Dense_Electric said:
Rutskarn said:
Somehow I know how this is going to play out.
"Hey, look, I liked Hotline Miami a lot, but when I saw the demo...it brought back a lot of horrible things, alright? It made me relive the worst day of my life. I just thought you should know."
"Oh, shit, we didn't want to do that. I mean, we're fucking game makers. We want people to have fun, not relive trauma. Let's see if we can maybe rework it so it's less horrible."
Later:
Internet Hate Brigade: "WTFOMG TEH CENSORSHIPZ! STFU RAPE SURVIVORS, STOP DISCUSSING WHAT THINGS ARE LIKE FOR YOU"
So what you're saying is that game developers should never make a game involving any sort of shooting, because it might be traumatic to shooting survivors. You MUST be saying that, because it's EXACTLY the same logic.
Media sometimes portrays unpleasant things and the dark parts of our society, deal with it.
There's a fundamental misunderstanding of my argument.
I don't think anything should be censored because of content, and I don't think anything's off limits. A game that deals with rape is okay. A game that deals with murder is okay. All art,
as long as its production is not harmful, is okay. I mean, making a zombie movie where you actually shoot extras isn't cool, but you get what I'm saying.
But there's a fundamental problem with how people are reacting to the news that Hotline Miami's developers have altered a demo, and may alter the gameplay, because they don't want to trigger traumatic episodes in the (unfortunately surprisingly large) percent of their audience that may have experienced rape. Because this
isn't censorship. This isn't someone standing up and saying, "No, you can't make your art like this because it makes me feel bad." This is someone saying, "This art triggers traumatic episodes," and the person creating the art responding, "
Oh, shit, I didn't want to do that."
Imagine you're with some friends, telling jokes, and you make a crack about a nun getting into a drunk driving accident. One of your friends goes pale and leaves because his friend was killed in a drunk driving accident. Of
course you were within your rights to make a drunk driving joke. Of
course it's okay to do so. But was making your friend trudge off, shaken and sweating and about to cry, really the effect you'd intended to have? And if you had to do it again, would you have made the same joke?

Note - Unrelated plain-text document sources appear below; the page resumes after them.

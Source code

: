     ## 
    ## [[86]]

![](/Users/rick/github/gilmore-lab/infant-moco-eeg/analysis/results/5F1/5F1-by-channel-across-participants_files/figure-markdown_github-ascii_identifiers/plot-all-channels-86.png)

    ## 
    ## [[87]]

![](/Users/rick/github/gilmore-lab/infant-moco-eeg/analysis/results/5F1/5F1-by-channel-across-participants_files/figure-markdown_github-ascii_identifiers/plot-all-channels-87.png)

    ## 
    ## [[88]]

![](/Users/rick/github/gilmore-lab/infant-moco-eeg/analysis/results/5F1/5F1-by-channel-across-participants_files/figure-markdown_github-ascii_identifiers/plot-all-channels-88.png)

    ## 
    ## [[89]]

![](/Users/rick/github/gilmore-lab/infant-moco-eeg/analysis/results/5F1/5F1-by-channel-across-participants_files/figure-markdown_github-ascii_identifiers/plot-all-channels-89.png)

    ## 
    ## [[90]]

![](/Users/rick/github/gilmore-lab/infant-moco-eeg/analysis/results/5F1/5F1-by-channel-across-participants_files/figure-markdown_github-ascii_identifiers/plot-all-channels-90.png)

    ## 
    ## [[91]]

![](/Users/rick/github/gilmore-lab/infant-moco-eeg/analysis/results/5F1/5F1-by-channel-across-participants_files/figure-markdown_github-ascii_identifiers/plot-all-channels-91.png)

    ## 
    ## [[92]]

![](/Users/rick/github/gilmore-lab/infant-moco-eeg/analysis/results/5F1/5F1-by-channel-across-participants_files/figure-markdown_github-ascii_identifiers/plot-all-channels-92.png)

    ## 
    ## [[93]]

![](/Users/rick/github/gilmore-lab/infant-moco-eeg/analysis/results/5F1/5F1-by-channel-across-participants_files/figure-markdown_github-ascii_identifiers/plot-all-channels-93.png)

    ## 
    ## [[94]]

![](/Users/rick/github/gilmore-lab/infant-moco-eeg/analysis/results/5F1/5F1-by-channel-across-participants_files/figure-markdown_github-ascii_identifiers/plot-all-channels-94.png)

I'm going to go one further. While I think it's perfectly okay for the Hotline Miami devs to remove the rape from their trailer, and I don't think that's censorship (which is the attitude I'm coming down against), I also think
it's okay to show or imply rape in a trailer. But I think there needs to be an indication that's where it's going. If I were traumatized by a shooting incident (which are about ten thousand times rarer than rapes, and can have very different psychological effects, but I digress), then I wouldn't say, "Nobody gets to make games about shooting." But I'd like to have some kind of indication if the trailer I was about to watch had shooting in it.

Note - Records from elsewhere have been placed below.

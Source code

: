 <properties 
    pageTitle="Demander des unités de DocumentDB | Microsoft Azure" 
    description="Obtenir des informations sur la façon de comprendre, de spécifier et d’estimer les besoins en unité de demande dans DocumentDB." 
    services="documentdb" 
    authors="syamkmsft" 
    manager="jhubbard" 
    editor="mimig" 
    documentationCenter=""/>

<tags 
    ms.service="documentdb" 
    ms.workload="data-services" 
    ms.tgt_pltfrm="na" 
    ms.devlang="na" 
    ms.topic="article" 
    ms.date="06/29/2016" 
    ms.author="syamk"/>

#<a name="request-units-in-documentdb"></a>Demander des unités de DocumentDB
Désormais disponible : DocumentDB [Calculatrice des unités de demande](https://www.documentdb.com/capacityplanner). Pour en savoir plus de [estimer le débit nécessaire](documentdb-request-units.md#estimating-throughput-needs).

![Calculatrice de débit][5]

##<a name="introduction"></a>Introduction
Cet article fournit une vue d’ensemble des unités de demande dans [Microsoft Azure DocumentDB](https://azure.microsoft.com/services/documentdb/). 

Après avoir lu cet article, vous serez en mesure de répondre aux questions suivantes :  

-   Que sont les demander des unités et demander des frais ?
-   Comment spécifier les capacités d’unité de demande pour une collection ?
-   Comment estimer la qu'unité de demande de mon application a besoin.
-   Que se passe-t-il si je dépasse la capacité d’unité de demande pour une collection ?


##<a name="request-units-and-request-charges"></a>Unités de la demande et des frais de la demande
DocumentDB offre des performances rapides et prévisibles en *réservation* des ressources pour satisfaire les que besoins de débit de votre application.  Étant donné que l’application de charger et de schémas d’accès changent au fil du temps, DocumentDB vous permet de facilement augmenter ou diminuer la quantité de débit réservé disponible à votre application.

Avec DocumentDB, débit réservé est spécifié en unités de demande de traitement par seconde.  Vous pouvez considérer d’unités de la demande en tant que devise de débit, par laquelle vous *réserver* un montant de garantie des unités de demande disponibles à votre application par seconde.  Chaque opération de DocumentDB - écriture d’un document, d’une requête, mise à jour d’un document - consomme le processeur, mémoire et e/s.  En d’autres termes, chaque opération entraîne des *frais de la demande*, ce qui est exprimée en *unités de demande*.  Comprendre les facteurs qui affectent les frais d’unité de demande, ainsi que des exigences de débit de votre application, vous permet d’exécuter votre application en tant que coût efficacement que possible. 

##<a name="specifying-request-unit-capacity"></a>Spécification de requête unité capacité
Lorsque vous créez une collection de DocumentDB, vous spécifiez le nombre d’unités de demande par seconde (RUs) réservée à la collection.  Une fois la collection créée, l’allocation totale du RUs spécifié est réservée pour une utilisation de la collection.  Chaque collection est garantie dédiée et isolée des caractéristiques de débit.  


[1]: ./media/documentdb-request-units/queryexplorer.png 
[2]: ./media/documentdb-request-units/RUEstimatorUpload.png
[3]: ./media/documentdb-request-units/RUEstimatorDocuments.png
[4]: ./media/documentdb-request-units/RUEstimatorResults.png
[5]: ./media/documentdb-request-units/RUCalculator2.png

When you watch a Call of Duty trailer, you expect gun violence. But pretty much nobody watches anything and expects a sudden rape interlude. And again, all that happened was that people shared how the rape interlude made them feel and the developers decided they didn't want to make people feel like that.
It's not censorship, and it's really shitty to equate discussing one's trauma with calling for the oppression of free speech.